Okay, okay. Actually, all of these statements are myths. 

Surprised? Don’t be! It’s not just you. Myths like these are everywhere—in books, movies, and in the news. And once a myth has taken hold, it can be really hard to overcome it with facts. That’s because myths often start with a flawed or heavily biased interpretation of scientific findings or other data that end up in scholarly sounding books and articles, making them seem credible.

Myths might also provide a simple, quasi-scientific framework for understanding things that are otherwise pretty complicated. Who isn’t drawn to creating order out of chaos? Sometimes the more shocking the myth, the more we want it to be true because it confirms a bias we already have about how people think or act.
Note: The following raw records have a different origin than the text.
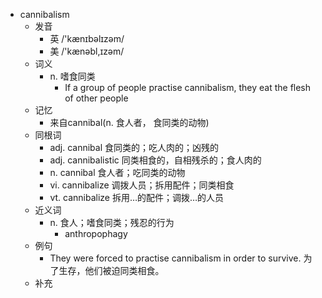 - cannibalism
  - 发音
    - 英 /'kænɪbəlɪzəm/
    - 美 /'kænəbl,ɪzəm/
  - 词义
    - n. 嗜食同类
      - If a group of people practise cannibalism, they eat the flesh of other people
  - 记忆
    - 来自cannibal(n. 食人者， 食同类的动物)
  - 同根词
    - adj. cannibal 食同类的；吃人肉的；凶残的
    - adj. cannibalistic 同类相食的，自相残杀的；食人肉的
    - n. cannibal 食人者；吃同类的动物
    - vi. cannibalize 调拨人员；拆用配件；同类相食
    - vt. cannibalize 拆用…的配件；调拨…的人员
  - 近义词
    - n. 食人；嗜食同类；残忍的行为
      - anthropophagy
  - 例句
    - They were forced to practise cannibalism in order to survive. 为了生存，他们被迫同类相食。
  - 补充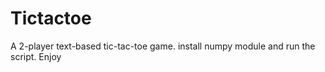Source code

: # Tictactoe
A 2-player text-based tic-tac-toe game. 
install numpy module and run the script. Enjoy
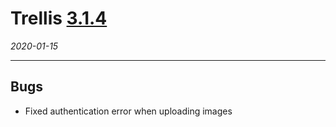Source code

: # Trellis [3.1.4](https://github.com/human-nature-lab/trellis-app/releases/tag/v3.1.4)

*2020-01-15*

---

## Bugs
- Fixed authentication error when uploading images
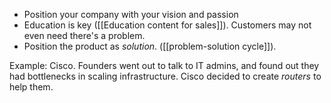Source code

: - Position your company with your vision and passion
- Education is key ([[Education content for sales]]). Customers may not even need there's a problem. 
- Position the product as *solution*. ([[problem-solution cycle]]). 

Example: Cisco. Founders went out to talk to IT admins, and found out they had bottlenecks in scaling infrastructure. Cisco decided to create *routers* to help them. 

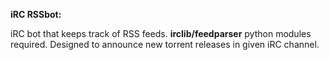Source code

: **iRC RSSbot:**

iRC bot that keeps track of RSS feeds. **irclib/feedparser** python modules required. 
Designed to announce new torrent releases in given iRC channel.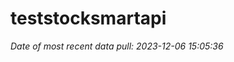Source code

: 
<!-- README.md is generated from README.Rmd. Please edit that file -->

# teststocksmartapi

*Date of most recent data pull: 2023-12-06 15:05:36*
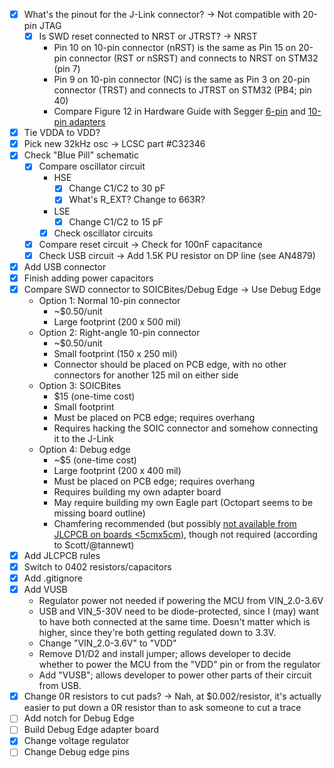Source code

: - [x] What's the pinout for the J-Link connector? -> Not compatible with 20-pin JTAG
  - [x] Is SWD reset connected to NRST or JTRST? -> NRST
    - Pin 10 on 10-pin connector (nRST) is the same as Pin 15 on 20-pin connector (RST or nSRST) and connects to NRST on STM32 (pin 7)
    - Pin 9 on 10-pin connector (NC) is the same as Pin 3 on 20-pin connector (TRST) and connects to JTRST on STM32 (PB4; pin 40)
    - Compare Figure 12 in Hardware Guide with Segger [6-pin](https://www.segger.com/products/debug-probes/j-link/accessories/adapters/6-pin-needle-adapter/) and [10-pin adapters](https://www.segger.com/products/debug-probes/j-link/accessories/adapters/10-pin-needle-adapter/)
- [x] Tie VDDA to VDD?
- [x] Pick new 32kHz osc -> LCSC part #C32346
- [x] Check "Blue Pill" schematic
  - [x] Compare oscillator circuit
    - HSE
      - [x] Change C1/C2 to 30 pF
      - [x] What's R_EXT? Change to 663R?
    - LSE
      - [x] Change C1/C2 to 15 pF
    - [x] Check oscillator circuits
  - [x] Compare reset circuit -> Check for 100nF capacitance
  - [x] Check USB circuit -> Add 1.5K PU resistor on DP line (see AN4879)
- [x] Add USB connector
- [x] Finish adding power capacitors
- [x] Compare SWD connector to SOICBites/Debug Edge -> Use Debug Edge
  - Option 1: Normal 10-pin connector
    - ~$0.50/unit
    - Large footprint (200 x 500 mil)
  - Option 2: Right-angle 10-pin connector
    - ~$0.50/unit
    - Small footprint (150 x 250 mil)
    - Connector should be placed on PCB edge, with no other connectors for another 125 mil on either side
  - Option 3: SOICBites
    - $15 (one-time cost)
    - Small footprint
    - Must be placed on PCB edge; requires overhang
    - Requires hacking the SOIC connector and somehow connecting it to the J-Link
  - Option 4: Debug edge
    - ~$5 (one-time cost)
    - Large footprint (200 x 400 mil)
    - Must be placed on PCB edge; requires overhang
    - Requires building my own adapter board
    - May require building my own Eagle part (Octopart seems to be missing board outline)
    - Chamfering recommended (but possibly [not available from JLCPCB on boards <5cmx5cm](https://jlcpcb.com/quote/pcbOrderFaq/Gold%20Fingers)), though not required (according to Scott/@tannewt)
- [x] Add JLCPCB rules
- [x] Switch to 0402 resistors/capacitors
- [x] Add .gitignore
- [x] Add VUSB
  - Regulator power not needed if powering the MCU from VIN_2.0-3.6V
  - USB and VIN_5-30V need to be diode-protected, since I (may) want to have both connected at the same time. Doesn't matter which is higher, since they're both getting regulated down to 3.3V.
  - Change "VIN_2.0-3.6V" to "VDD"
  - Remove D1/D2 and install jumper; allows developer to decide whether to power the MCU from the "VDD" pin or from the regulator
  - Add "VUSB"; allows developer to power other parts of their circuit from USB.
- [x] Change 0R resistors to cut pads? -> Nah, at $0.002/resistor, it's actually easier to put down a 0R resistor than to ask someone to cut a trace
- [ ] Add notch for Debug Edge
- [ ] Build Debug Edge adapter board
- [x] Change voltage regulator
- [ ] Change Debug edge pins
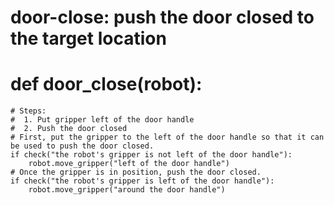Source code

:

# door-close: push the door closed to the target location
# def door_close(robot):
    # Steps:
    #  1. Put gripper left of the door handle
    #  2. Push the door closed
    # First, put the gripper to the left of the door handle so that it can be used to push the door closed.
    if check("the robot's gripper is not left of the door handle"):
        robot.move_gripper("left of the door handle")
    # Once the gripper is in position, push the door closed.
    if check("the robot's gripper is left of the door handle"):
        robot.move_gripper("around the door handle")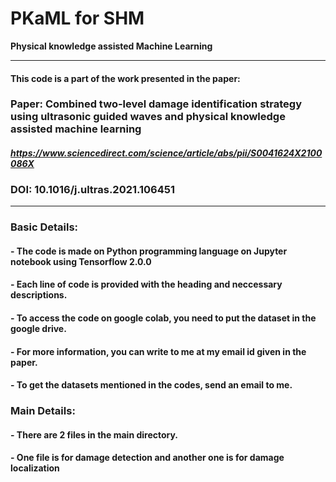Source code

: # PKaML for SHM
**Physical knowledge assisted Machine Learning**

------------------------------------------------------------------------------------------------------------------------------------------------------
#### This code is a part of the work presented in the paper:

### **Paper: Combined two-level damage identification strategy using ultrasonic guided waves and physical knowledge assisted machine learning**
#### *https://www.sciencedirect.com/science/article/abs/pii/S0041624X2100086X*
### DOI: 10.1016/j.ultras.2021.106451 
------------------------------------------------------------------------------------------------------------------------------------------------------
### Basic Details:

#### - The code is made on Python programming language on Jupyter notebook using Tensorflow 2.0.0

#### - Each line of code is provided with the heading and neccessary descriptions.

#### - To access the code on google colab, you need to put the dataset in the google drive. 

#### - For more information, you can write to me at my email id given in the paper.

#### - To get the datasets mentioned in the codes, send an email to me.

### Main Details:

#### - There are 2 files in the main directory.

#### - One file is for damage detection and another one is for damage localization
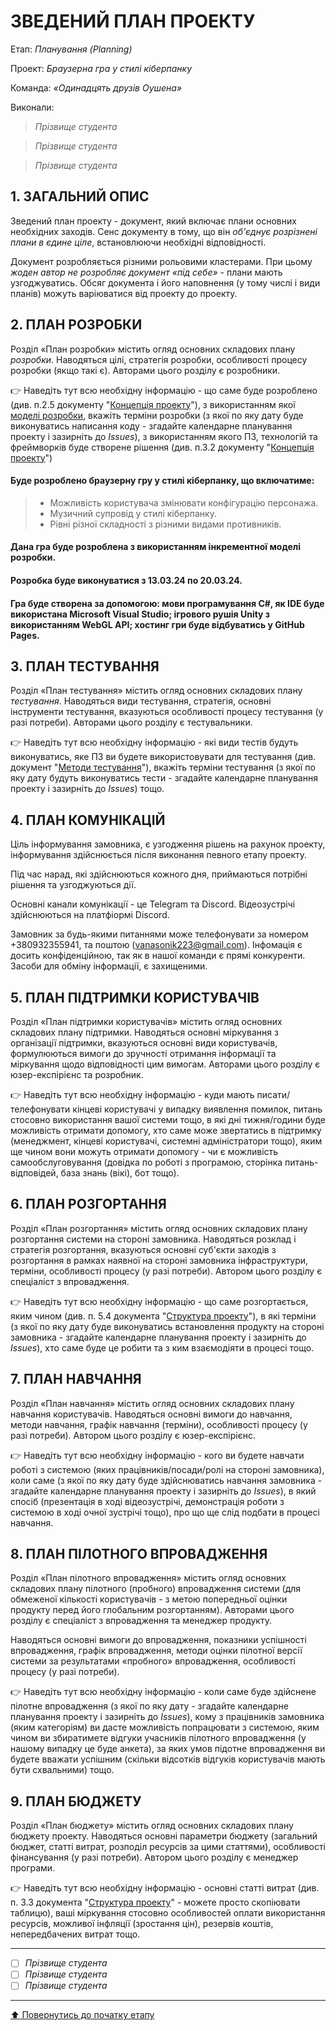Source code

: # ЗВЕДЕНИЙ ПЛАН ПРОЕКТУ

Етап: *Планування (Planning)*

Проект: *Браузерна гра у стилі кіберпанку*

Команда: *«Одинадцять друзів Оушена»*

Виконали:
>*Прізвище студента*

>*Прізвище студента*

>*Прізвище студента*

## **1. ЗАГАЛЬНИЙ ОПИС**

Зведений план проекту - документ, який включає плани основних необхідних заходів. Сенс документу в тому, що він *об'єднує розрізнені плани в єдине ціле*, встановлюючи необхідні відповідності. 

Документ розробляється різними рольовими кластерами. При цьому *жоден автор не розробляє документ «під себе»* -  плани мають узгоджуватись. Обсяг документа і його наповнення (у тому числі і види планів) можуть варіюватися від проекту до проекту.

## **2. ПЛАН РОЗРОБКИ**
Розділ «План розробки» містить огляд основних складових плану *розробки*. Наводяться цілі, стратегія розробки, особливості процесу розробки (якщо такі є). Авторами цього розділу є розробники.

:point_right: Наведіть тут всю необхідну інформацію - що саме буде розроблено (див. п.2.5 документу "[Концепція проекту](/docs/1.Envisioning/%D0%9A%D0%BE%D0%BD%D1%86%D0%B5%D0%BF%D1%86%D1%96%D1%8F%20%D0%BF%D1%80%D0%BE%D0%B5%D0%BA%D1%82%D1%83.md)"), з використанням якої [моделі розробки](/docs/2.Planning/other/%D0%9C%D0%BE%D0%B4%D0%B5%D0%BB%D1%8C%20%D1%80%D0%BE%D0%B7%D1%80%D0%BE%D0%B1%D0%BA%D0%B8.md), вкажіть терміни розробки (з якої по яку дату буде виконуватись написання коду - згадайте календарне планування проекту і зазирніть до *Issues*), з використанням якого ПЗ, технологій та фреймворків буде створене рішення (див. п.3.2 документу "[Концепція проекту](/docs/1.Envisioning/%D0%9A%D0%BE%D0%BD%D1%86%D0%B5%D0%BF%D1%86%D1%96%D1%8F%20%D0%BF%D1%80%D0%BE%D0%B5%D0%BA%D1%82%D1%83.md)")

#### Буде розроблено браузерну гру у стилі кіберпанку, що включатиме:
>- Можливість користувача змінювати конфігурацію персонажа.
>- Музичний супровід у стилі кіберпанку.
>- Рівні різної складності з різними видами противників.

 #### Дана гра буде розроблена з використанням інкрементної моделі розробки.

 #### Розробка буде виконуватися з 13.03.24 по 20.03.24.

 #### Гра буде створена за допомогою: мови програмування С#, як IDE буде використана Microsoft Visual Studio; ігрового рушія Unity з використанням WebGL API; хостинг гри буде відбуватись у GitHub Pages.

## **3. ПЛАН ТЕСТУВАННЯ**

Розділ «План тестування» містить огляд основних складових плану *тестування*. Наводяться види тестування, стратегія, основні інструменти тестування, вказуються особливості процесу тестування (у разі потреби). Авторами цього розділу є тестувальники.

:point_right: Наведіть тут всю необхідну інформацію - які види тестів будуть виконуватись, яке ПЗ ви будете використовувати для тестування (див. документ "[Методи тестування](/docs/2.Planning/other/%D0%9C%D0%B5%D1%82%D0%BE%D0%B4%D0%B8%20%D1%82%D0%B5%D1%81%D1%82%D1%83%D0%B2%D0%B0%D0%BD%D0%BD%D1%8F.md)"), вкажіть терміни тестування (з якої по яку дату будуть виконуватись тести - згадайте календарне планування проекту і зазирніть до *Issues*) тощо.

## **4. ПЛАН КОМУНІКАЦІЙ**

Ціль інформування замовника, є узгодження рішень на рахунок проекту, інформування здійснюється після виконання певного етапу проекту.

Під час нарад, які здійснюються кожного дня, приймаються потрібні рішення та узгоджуються дії.

Основні канали комунікації - це Telegram та Discord. Відеозустрічі здійснюються на платфіормі Discord.

Замовник за будь-якими питаннями може телефонувати за номером +380932355941, та поштою (vanasonik223@gmail.com). Інфомація є досить конфіденційною, так як в нашої команди є прямі конкуренти. Засоби для обміну інформації, є захищеними.

## **5. ПЛАН ПІДТРИМКИ КОРИСТУВАЧІВ**

Розділ «План підтримки користувачів» містить огляд основних складових плану підтримки. Наводяться основні міркування з організації підтримки, вказуються основні види користувачів, формулюються вимоги до зручності отримання інформації та міркування щодо відповідності цим вимогам. Авторами цього розділу є юзер-експірієнс та розробник.

:point_right: Наведіть тут всю необхідну інформацію - куди мають писати/телефонувати кінцеві користувачі у випадку виявлення помилок, питань стосовно використання вашої системи тощо, в які дні тижня/години буде можливість отримати допомогу, хто саме може звертатись в підтримку (менеджмент, кінцеві користувачі, системні адміністратори тощо), яким ще чином вони можуть отримати допомогу - чи є можливість самообслуговування (довідка по роботі з програмою, сторінка питань-відповідей, база знань (вікі), бот тощо). 

## **6. ПЛАН РОЗГОРТАННЯ**

Розділ «План розгортання» містить огляд основних складових плану розгортання системи на стороні замовника. Наводяться розклад і стратегія розгортання, вказуються основні суб'єкти заходів з розгортання в рамках наявної на стороні замовника інфраструктури, терміни, особливості процесу (у разі потреби). Автором цього розділу є спеціаліст з впровадження.

:point_right: Наведіть тут всю необхідну інформацію - що саме розгортається, яким чином (див. п. 5.4 документа "[Структура проекту](/docs/1.Envisioning/%D0%A1%D1%82%D1%80%D1%83%D0%BA%D1%82%D1%83%D1%80%D0%B0%20%D0%BF%D1%80%D0%BE%D0%B5%D0%BA%D1%82%D1%83.md)"), в які терміни (з якої по яку дату буде виконуватись встановлення продукту на стороні замовника - згадайте календарне планування проекту і зазирніть до *Issues*), хто саме буде це робити та з ким взаємодіяти в процесі тощо.

## **7. ПЛАН НАВЧАННЯ**

Розділ «План навчання» містить огляд основних складових плану навчання користувачів. Наводяться основні вимоги до навчання, методи навчання, графік навчання (терміни), особливості процесу (у разі потреби). Автором цього розділу є юзер-експірієнс.

:point_right: Наведіть тут всю необхідну інформацію - кого ви будете навчати роботі з системою (яких працівників/посади/ролі на стороні замовника), коли саме (з якої по яку дату буде здійснюватись навчання замовника - згадайте календарне планування проекту і зазирніть до *Issues*), в який спосіб (презентація в ході відеозустрічі, демонстрація роботи з системою в ході очної зустрічі тощо), про що ще слід подбати в процесі навчання.

## **8. ПЛАН ПІЛОТНОГО ВПРОВАДЖЕННЯ**

Розділ «План пілотного впровадження» містить огляд основних складових плану пілотного (пробного) впровадження системи (для обмеженої кількості користувачів - з метою попередньої оцінки продукту перед його глобальним розгортанням). Авторами цього розділу є спеціаліст з впровадження та менеджер продукту.

Наводяться основні вимоги до впровадження, показники успішності впровадження, графік впровадження, методи оцінки пілотної версії системи за результатами «пробного» впровадження, особливості процесу (у разі потреби).

:point_right: Наведіть тут всю необхідну інформацію - коли саме буде здійснене пілотне впровадження (з якої по яку дату - згадайте календарне планування проекту і зазирніть до *Issues*), кому з працівників замовника (яким категоріям) ви дасте можливість попрацювати з системою, яким чином ви збиратимете відгуки учасників пілотного впровадження (у нашому випадку це буде анкета), за яких умов підотне впровадження ви будете вважати успішним (скільки відсотків відгуків користувачів мають бути схвальними) тощо.

## **9. ПЛАН БЮДЖЕТУ**

Розділ «План бюджету» містить огляд основних складових плану бюджету проекту. Наводяться основні параметри бюджету (загальний бюджет, статті витрат, розподіл ресурсів за цими статтями), особливості фінансування (у разі потреби). Автором цього розділу є менеджер програми.

:point_right: Наведіть тут всю необхідну інформацію - основні статті витрат (див. п. 3.3 документа "[Структура проекту](/docs/1.Envisioning/%D0%A1%D1%82%D1%80%D1%83%D0%BA%D1%82%D1%83%D1%80%D0%B0%20%D0%BF%D1%80%D0%BE%D0%B5%D0%BA%D1%82%D1%83.md)" - можете просто скопіювати таблицю), ваші міркування стосовно особливостей оплати використання ресурсів, можливої інфляції (зростання цін), резервів коштів, непередбачених витрат тощо.

---

- [ ] *Прізвище студента*
- [ ] *Прізвище студента*
- [ ] *Прізвище студента*

---
[:arrow_up: Повернутись до початку етапу](/docs/2.Planning/README.md)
I’ll bet you can already think of a handful of training myths you’ve encountered. But let’s examine three of the most commonly held ones with a focus on why and how you can counter them.

Myth #1: More Clicking Means More Engagement

Fact: There’s more to engagement than just clicking. As with any good book or TV show, you’ve got to get people hooked, pull them in, and get them thinking and exploring. Things like conversational writing, attractive and supportive visuals, and well-used media all work together to transform dull, static content into something lively and relevant.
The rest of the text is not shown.